PROBLEM TO WORK ON
Please give a word-for-word repeat of the line containing "always be equal" and all lines that come after it in the entries below, ending at the last line.

== SOURCE RECORDS ==

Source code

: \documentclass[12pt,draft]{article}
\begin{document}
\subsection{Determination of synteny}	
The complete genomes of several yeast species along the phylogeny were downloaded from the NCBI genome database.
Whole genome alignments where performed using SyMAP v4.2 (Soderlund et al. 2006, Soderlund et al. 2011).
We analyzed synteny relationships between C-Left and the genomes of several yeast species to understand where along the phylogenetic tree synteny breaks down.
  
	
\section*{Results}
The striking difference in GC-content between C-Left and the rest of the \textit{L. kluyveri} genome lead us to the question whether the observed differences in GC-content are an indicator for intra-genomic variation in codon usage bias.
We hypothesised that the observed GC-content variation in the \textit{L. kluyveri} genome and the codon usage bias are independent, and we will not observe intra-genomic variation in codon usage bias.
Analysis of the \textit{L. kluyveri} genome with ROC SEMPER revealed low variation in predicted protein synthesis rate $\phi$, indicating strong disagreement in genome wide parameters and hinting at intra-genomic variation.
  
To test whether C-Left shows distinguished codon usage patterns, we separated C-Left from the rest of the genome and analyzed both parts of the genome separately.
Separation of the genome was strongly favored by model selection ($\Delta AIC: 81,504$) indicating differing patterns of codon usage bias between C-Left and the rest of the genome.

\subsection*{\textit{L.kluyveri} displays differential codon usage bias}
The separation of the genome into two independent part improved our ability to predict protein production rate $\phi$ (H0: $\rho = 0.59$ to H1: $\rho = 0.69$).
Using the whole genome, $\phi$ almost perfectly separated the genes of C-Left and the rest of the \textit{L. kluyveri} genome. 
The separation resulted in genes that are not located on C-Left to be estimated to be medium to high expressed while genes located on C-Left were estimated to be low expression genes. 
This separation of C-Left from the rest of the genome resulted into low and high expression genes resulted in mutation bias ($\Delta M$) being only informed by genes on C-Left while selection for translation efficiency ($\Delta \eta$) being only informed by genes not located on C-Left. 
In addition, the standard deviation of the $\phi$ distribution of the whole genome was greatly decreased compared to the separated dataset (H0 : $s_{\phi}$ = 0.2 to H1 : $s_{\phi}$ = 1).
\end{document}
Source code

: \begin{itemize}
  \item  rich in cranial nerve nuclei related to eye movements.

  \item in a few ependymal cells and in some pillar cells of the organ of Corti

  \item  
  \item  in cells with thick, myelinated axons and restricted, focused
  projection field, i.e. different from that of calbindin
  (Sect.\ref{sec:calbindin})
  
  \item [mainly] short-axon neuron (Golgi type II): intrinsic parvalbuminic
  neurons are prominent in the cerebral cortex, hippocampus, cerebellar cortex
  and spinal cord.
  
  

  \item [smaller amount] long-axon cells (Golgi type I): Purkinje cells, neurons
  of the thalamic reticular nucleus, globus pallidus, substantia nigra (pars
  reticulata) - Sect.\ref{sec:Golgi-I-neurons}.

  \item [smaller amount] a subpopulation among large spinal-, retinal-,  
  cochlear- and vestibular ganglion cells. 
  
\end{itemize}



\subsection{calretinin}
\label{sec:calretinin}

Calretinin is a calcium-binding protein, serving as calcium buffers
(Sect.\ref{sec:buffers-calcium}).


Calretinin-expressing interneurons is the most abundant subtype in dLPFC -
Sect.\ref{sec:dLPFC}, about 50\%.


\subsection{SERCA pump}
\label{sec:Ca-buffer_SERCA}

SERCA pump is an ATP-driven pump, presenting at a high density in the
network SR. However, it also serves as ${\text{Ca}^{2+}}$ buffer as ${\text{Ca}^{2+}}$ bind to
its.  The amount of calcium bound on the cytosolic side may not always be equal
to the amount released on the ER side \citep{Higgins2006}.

===

EXERCISE OUTPUT
its.  The amount of calcium bound on the cytosolic side may not always be equal
to the amount released on the ER side \citep{Higgins2006}.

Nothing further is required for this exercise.